Querying JSON Data in PostgreSQL

Storing JSON provides flexibility, but can add complexity. Let's take a look at how we can store and query this data in PostgreSQL.

Aaron Bos | Friday, February 12, 2021


Note: If you'd like to see the updated syntax for JSON support in PostgreSQL 14 checkout the post here!

The content in this post is directed at the functionality of PostgreSQL 13. If you are on a different version and something mentioned doesn't work as expected, check the docs to verify that what is mentioned in this post exists in the version you're on.

Why Store JSON Data in Postgres?

So you may be wondering why it's a good idea to store JSON data in a relational database in the first place. I think you're right in questioning the idea, but there are some situations where it can make sense. If you're thinking about storing JSON, your data model is probably unstructured and does not fit well into the relational model with consistent columns, relationships, etc. There are so many great document database options like MongoDB, CouchDB, Azure CosmosDB, Amazon DocumentDB, and many more (most public cloud services will have an offering). Why go with Postgres? Maybe your team or company is invested in Postgres and doesn't want the overhead of another database provider to use and manage, then Postgres is a great option. Since Postgres is also a relational database you're able to integrate relational and non-relational data seamlessly, providing greater flexibility to users/applications consuming the data.

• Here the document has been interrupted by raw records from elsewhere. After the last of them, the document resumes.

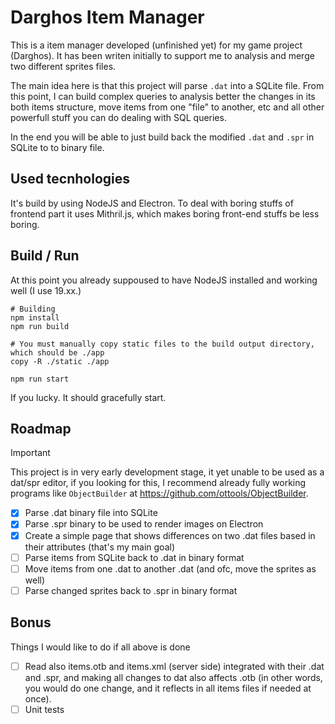 # Darghos Item Manager

This is a item manager developed (unfinished yet) for my game project (Darghos). It has been writen initially to support me to analysis and merge two different sprites files.

The main idea here is that this project will parse `.dat` into a SQLite file. From this point, I can build complex queries to analysis better the changes in its both items structure, move items from one "file" to another, etc and all other powerfull stuff you can do dealing with SQL queries.

In the end you will be able to just build back the modified `.dat` and `.spr` in SQLite to to binary file.

## Used tecnhologies

It's build by using NodeJS and Electron. To deal with boring stuffs of frontend part it uses Mithril.js, which makes boring front-end stuffs be less boring.

## Build / Run

At this point you already suppoused to have NodeJS installed and working well (I use 19.xx.)

```
# Building
npm install
npm run build

# You must manually copy static files to the build output directory, which should be ./app
copy -R ./static ./app

npm run start
```

If you lucky. It should gracefully start.

## Roadmap

> [!IMPORTANT]
> This project is in very early development stage, it yet unable to be used as a dat/spr editor, if you looking for this, I recommend already fully working programs like `ObjectBuilder` at https://github.com/ottools/ObjectBuilder.

- [x] Parse .dat binary file into SQLite
- [x] Parse .spr binary to be used to render images on Electron
- [x] Create a simple page that shows differences on two .dat files based in their attributes (that's my main goal)
- [ ] Parse items from SQLite back to .dat in binary format
- [ ] Move items from one .dat to another .dat (and ofc, move the sprites as well)
- [ ] Parse changed sprites back to .spr in binary format

## Bonus

Things I would like to do if all above is done

- [ ] Read also items.otb and items.xml (server side) integrated with their .dat and .spr, and making all changes to dat also affects .otb (in other words, you would do one change, and it reflects in all items files if needed at once).
- [ ] Unit tests
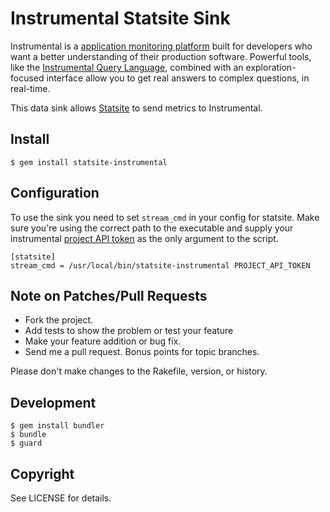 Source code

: # Instrumental Statsite Sink

Instrumental is a [application monitoring platform](https://instrumentalapp.com) built for developers who want a better understanding of their production software. Powerful tools, like the [Instrumental Query Language](https://instrumentalapp.com/docs/query-language), combined with an exploration-focused interface allow you to get real answers to complex questions, in real-time.

This data sink allows [Statsite](https://github.com/armon/statsite) to send metrics to Instrumental.

## Install

```console
$ gem install statsite-instrumental
```

## Configuration

To use the sink you need to set `stream_cmd` in your config for statsite. Make
sure you're using the correct path to the executable and supply your
instrumental [project API token](https://instrumentalapp.com/docs/tokens) as the only argument to the script.

```
[statsite]
stream_cmd = /usr/local/bin/statsite-instrumental PROJECT_API_TOKEN
```

## Note on Patches/Pull Requests

* Fork the project.
* Add tests to show the problem or test your feature
* Make your feature addition or bug fix.
* Send me a pull request. Bonus points for topic branches.

Please don't make changes to the Rakefile, version, or history.

## Development

```console
$ gem install bundler
$ bundle
$ guard
```

## Copyright

See LICENSE for details.
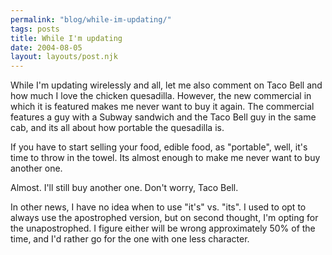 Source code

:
 ```yaml
---
permalink: "blog/while-im-updating/"
tags: posts
title: While I'm updating
date: 2004-08-05
layout: layouts/post.njk
---
```


While I'm updating wirelessly and all, let me also comment on Taco Bell and how much I love the chicken quesadilla. However, the new commercial in which it is featured makes me never want to buy it again. The commercial features a guy with a Subway sandwich and the Taco Bell guy in the same cab, and its all about how portable the quesadilla is.

If you have to start selling your food, edible food, as "portable", well, it's time to throw in the towel. Its almost enough to make me never want to buy another one.

Almost. I'll still buy another one. Don't worry, Taco Bell.

In other news, I have no idea when to use "it's" vs. "its". I used to opt to always use the apostrophed version, but on second thought, I'm opting for the unapostrophed. I figure either will be wrong approximately 50% of the time, and I'd rather go for the one with one less character. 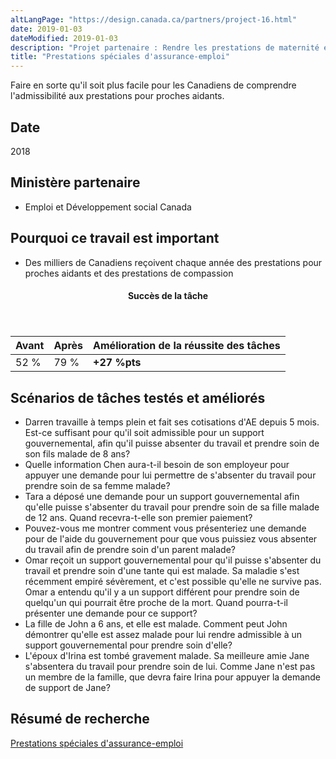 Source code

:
 ```yaml
---
altLangPage: "https://design.canada.ca/partners/project-16.html"
date: 2019-01-03
dateModified: 2019-01-03
description: "Projet partenaire : Rendre les prestations de maternité et les prestations parentales de l’assurance-emploi plus faciles à trouver et à comprendre pour les Canadiens et Canadiennes qui prévoient agrandir leur famille. Date : 2019"
title: "Prestations spéciales d'assurance-emploi"
---
```

<p>Faire en sorte qu'il soit plus facile pour les Canadiens de comprendre l'admissibilité aux prestations pour proches aidants.</p>
<h2>Date</h2>
<p>2018</p>
<h2>Ministère partenaire</h2>
<ul>
  <li>Emploi et Développement social Canada</li>
</ul>
<h2>Pourquoi ce travail est important</h2>
<ul>
  <li>Des milliers de Canadiens reçoivent chaque année des prestations pour proches aidants et des prestations de compassion</li>
</ul>
<div class="row mrgn-tp-lg mrgn-bttm-lg">
  <div class="col-md-8">
    <div class="panel panel-success">
      <header class="panel-heading">
        <h4 class="panel-title text-center">Succès de la tâche</h4>
      </header>
      <table class="table">
        <thead>
          <tr style="">
            <th scope="col" class="col-md-3">Avant</th>
            <th scope="col" class="col-md-3">Après</th>
            <th scope="col" class="col-md-6">Amélioration de la réussite des tâches</th>
          </tr>
        </thead>
        <tbody>
          <tr>
            <td class="table-smnum">52&nbsp;%</td>
            <td class="table-smnum">79&nbsp;%</td>
            <td class="table-smnum"><span class="text-success"><strong>+27&nbsp;%pts</strong></span></td>
          </tr>
        </tbody>
      </table>
    </div>
  </div>
</div>
<h2>Scénarios de tâches testés et améliorés</h2>
<ul class="lst-spcd">
  <li>Darren travaille à temps plein et fait ses cotisations d'AE depuis 5 mois. Est-ce suffisant pour qu'il soit admissible pour un support gouvernemental, afin qu'il puisse absenter du travail et prendre soin de son fils malade de 8 ans?</li>
  <li>Quelle information Chen aura-t-il besoin de son employeur pour appuyer une demande pour lui permettre de s'absenter du travail pour prendre soin de sa femme malade?</li>
  <li>Tara a déposé une demande pour un support gouvernemental afin qu'elle puisse s'absenter du travail pour prendre soin de sa fille malade de 12 ans. Quand recevra-t-elle son premier paiement?</li>
  <li>Pouvez-vous me montrer comment vous présenteriez une demande pour de l'aide du gouvernement pour que vous puissiez vous absenter du travail afin de prendre soin d'un parent malade?</li>
  <li>Omar reçoit un support gouvernemental pour qu'il puisse s'absenter du travail et prendre soin d'une tante qui est malade. Sa maladie s'est récemment empiré sévèrement, et c'est possible qu'elle ne survive pas. Omar a entendu qu'il y a un support différent pour prendre soin de quelqu'un qui pourrait être proche de la mort. Quand pourra-t-il présenter une demande pour ce support?</li>
  <li>La fille de John a 6 ans, et elle est malade. Comment peut John démontrer qu'elle est assez malade pour lui rendre admissible à un support gouvernemental pour prendre soin d'elle?</li>
  <li>L'époux d'Irina est tombé gravement malade. Sa meilleure amie Jane s'absentera du travail pour prendre soin de lui. Comme Jane n'est pas un membre de la famille, que devra faire Irina pour appuyer la demande de support de Jane?</li>
</ul>
<h2>Résumé de recherche</h2>
<p><a href="https://conception.canada.ca/resumes-recherche/prochesaidants-resume-recherche.html">Prestations spéciales d'assurance-emploi</a></p>
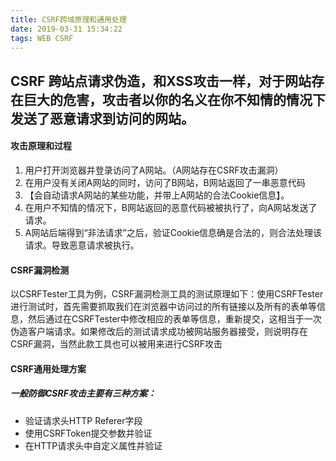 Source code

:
 ```yaml
---
title: CSRF跨域原理和通用处理
date: 2019-03-31 15:34:22
tags: WEB CSRF
---
```



## CSRF 跨站点请求伪造，和XSS攻击一样，对于网站存在巨大的危害，攻击者以你的名义在你不知情的情况下发送了恶意请求到访问的网站。


#### 攻击原理和过程
 1. 用户打开浏览器并登录访问了A网站。（A网站存在CSRF攻击漏洞）
 2. 在用户没有关闭A网站的同时，访问了B网站，B网站返回了一串恶意代码
 3. 【会自动请求A网站的某些功能，并带上A网站的合法Cookie信息】。
 4. 在用户不知情的情况下，B网站返回的恶意代码被被执行了，向A网站发送了请求。
 5. A网站后端得到“非法请求”之后，验证Cookie信息确是合法的，则合法处理该请求。导致恶意请求被执行。

#### CSRF漏洞检测
以CSRFTester工具为例，CSRF漏洞检测工具的测试原理如下：使用CSRFTester进行测试时，首先需要抓取我们在浏览器中访问过的所有链接以及所有的表单等信息，然后通过在CSRFTester中修改相应的表单等信息，重新提交，这相当于一次伪造客户端请求。如果修改后的测试请求成功被网站服务器接受，则说明存在CSRF漏洞，当然此款工具也可以被用来进行CSRF攻击

#### CSRF通用处理方案
##### 一般防御CSRF攻击主要有三种方案：
* 验证请求头HTTP Referer字段
* 使用CSRFToken提交参数并验证
* 在HTTP请求头中自定义属性并验证
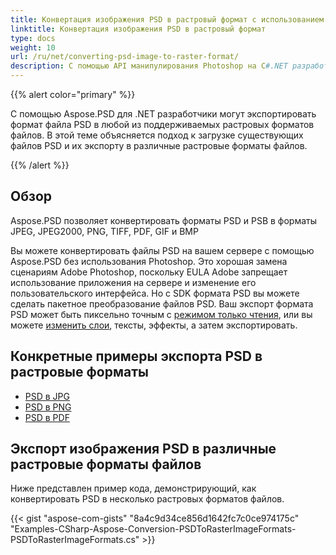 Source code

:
 ```yaml
---
title: Конвертация изображения PSD в растровый формат с использованием C#
linktitle: Конвертация изображения PSD в растровый формат
type: docs
weight: 10
url: /ru/net/converting-psd-image-to-raster-format/
description: С помощью API манипулирования Photoshop на C#.NET разработчики могут экспортировать форматы PSD и PSB в форматы JPEG, JPEG2000, PNG, TIFF, PDF, GIF и BMP.
---
```


{{% alert color="primary" %}} 

С помощью Aspose.PSD для .NET разработчики могут экспортировать формат файла PSD в любой из поддерживаемых растровых форматов файлов. В этой теме объясняется подход к загрузке существующих файлов PSD и их экспорту в различные растровые форматы файлов.

{{% /alert %}} 
## **Обзор**
Aspose.PSD позволяет конвертировать форматы PSD и PSB в форматы JPEG, JPEG2000, PNG, TIFF, PDF, GIF и BMP

Вы можете конвертировать файлы PSD на вашем сервере с помощью Aspose.PSD без использования Photoshop. Это хорошая замена сценариям Adobe Photoshop, поскольку EULA Adobe запрещает использование приложения на сервере и изменение его пользовательского интерфейса. Но с SDK формата PSD вы можете сделать пакетное преобразование файлов PSD. Ваш экспорт формата PSD может быть пиксельно точным с [режимом только чтения](https://reference.aspose.com/psd/net/aspose.psd.imageloadoptions/psdloadoptions/properties/readonlymode), или вы можете [изменить слои](/ru/psd/net/manipulating-adobe-photoshop-formats/), тексты, эффекты, а затем экспортировать.
## **Конкретные примеры экспорта PSD в растровые форматы**
- [PSD в JPG](/ru/psd/net/psd-to-jpg/)
- [PSD в PNG](/ru/psd/net/psd-to-png/)
- [PSD в PDF](/ru/psd/net/psd-to-pdf/)
## **Экспорт изображения PSD в различные растровые форматы файлов**
Ниже представлен пример кода, демонстрирующий, как конвертировать PSD в несколько растровых форматов файлов.



{{< gist "aspose-com-gists" "8a4c9d34ce856d1642fc7c0ce974175c" "Examples-CSharp-Aspose-Conversion-PSDToRasterImageFormats-PSDToRasterImageFormats.cs" >}}
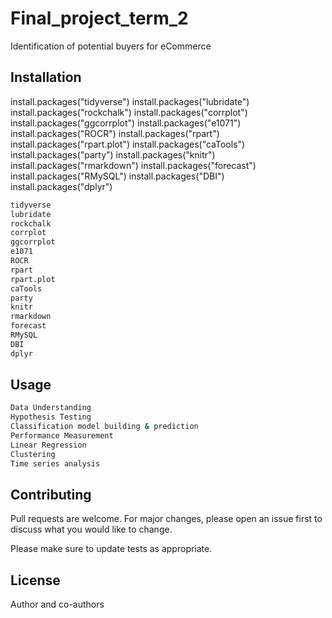 # Final_project_term_2

Identification of potential buyers for eCommerce
## Installation

install.packages("tidyverse") 
install.packages("lubridate") 
install.packages("rockchalk")
install.packages("corrplot")
install.packages("ggcorrplot")
install.packages("e1071")
install.packages("ROCR")
install.packages("rpart")
install.packages("rpart.plot")
install.packages("caTools")
install.packages("party")
install.packages("knitr")
install.packages("rmarkdown")
install.packages("forecast")
install.packages("RMySQL")
install.packages("DBI")
install.packages("dplyr")

```bash
tidyverse
lubridate
rockchalk
corrplot
ggcorrplot
e1071
ROCR
rpart
rpart.plot
caTools
party
knitr
rmarkdown
forecast
RMySQL
DBI
dplyr
```

## Usage

```bash
Data Understanding
Hypothesis Testing
Classification model building & prediction
Performance Measurement
Linear Regression
Clustering
Time series analysis
```

## Contributing
Pull requests are welcome. For major changes, please open an issue first to discuss what you would like to change.

Please make sure to update tests as appropriate.

## License
Author and co-authors
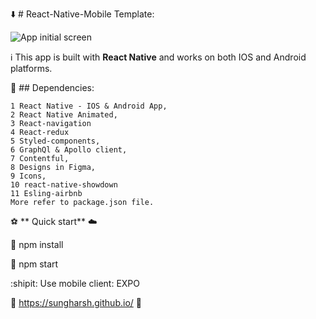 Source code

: :arrow_down: # React-Native-Mobile Template:

![App initial screen](https://p50.f0.n0.cdn.getcloudapp.com/items/RBuqjpGw/screenImage.PNG?v=aaaa7a6efdb54c4b01eb9e397045e2c4)

:information_source: This app is built with **React Native** and works on both IOS and Android platforms.

:file_folder: ## Dependencies:

```
1 React Native - IOS & Android App,
2 React Native Animated,
3 React-navigation
4 React-redux
5 Styled-components,
6 GraphQl & Apollo client,
7 Contentful,
8 Designs in Figma,
9 Icons,
10 react-native-showdown
11 Esling-airbnb
More refer to package.json file.

```

:soccer: ** Quick start** :cloud:

:ship: npm install

:rocket: npm start

:shipit: Use mobile client: EXPO

:link: https://sungharsh.github.io/ :link:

Finally, Postgres has built-in support for querying and processing JSON data natively.

PostgreSQL JSON Data Types

As I mentioned previously Postgres has built-in support for JSON so we won't be storing the data as raw text. Postgres has two data types for this purpose.

  1. jsonb
  2. json

So which one should we choose? Based on recommendations in their documentation, jsonb is the preferred data type for storing JSON. The json type has its use cases, but it's mostly there for backward compatibility and specialized scenarios.

The main difference between the two types is efficiency. When using json the data is stored exactly as received (preserving whitespace, orders, duplicate keys). Since the JSON is stored "as is", it must be reparsed each time it is processed. jsonb on the other hand will convert valid JSON to a decomposed binary format before storing. This means that writes will be slightly slower to convert the JSON, but reads will be quicker to process the data. A few other things to note about jsonb.

  • Supports indexing
  • Does not preserve whitespace, key ordering, or duplicate keys (if there are duplicates, the last key/value is kept)
  • Primitive JSON types map directly to Postgres data types.

Now that we've looked at the data types used to store JSON, let's look at how we can retrieve the data from our database.

Querying JSON Data

If you'd like to follow along with these examples, checkout this Gist that contains the SQL to create the table and insert a couple of the records I'll be demonstrating with.

If you'd just like to read along with the examples below, here are a couple of the JSON "documents" that we'll be working with. There are two person records that I've added to the table. For the demo's sake, I've included two columns named person and personb in the table that have the same JSON data, but stored as different data types (person is type json and personb is type jsonb). As mentioned earlier, jsonb should be the default choice for JSON storage.

{
    "last_name": "Allen",
    "first_name": "Fran",
    "pets": [
        {
            "name": "Charlie",
            "type": "dog"
        },
        {
            "name": "Marshmallow",
            "type": "cat"
        }
    ]
}

{
    "last_name": "Perkins",
    "first_name": "Gladys",
    "hobbies": [
        "Star Gazing",
        "Coding"
    ]
}

I think the first thing to note about querying JSON is that the standard comparison operators <, >, <=, >=, =, <> only work with jsonb. They will not work when trying to compare json type data. We'll see an example of this a bit later.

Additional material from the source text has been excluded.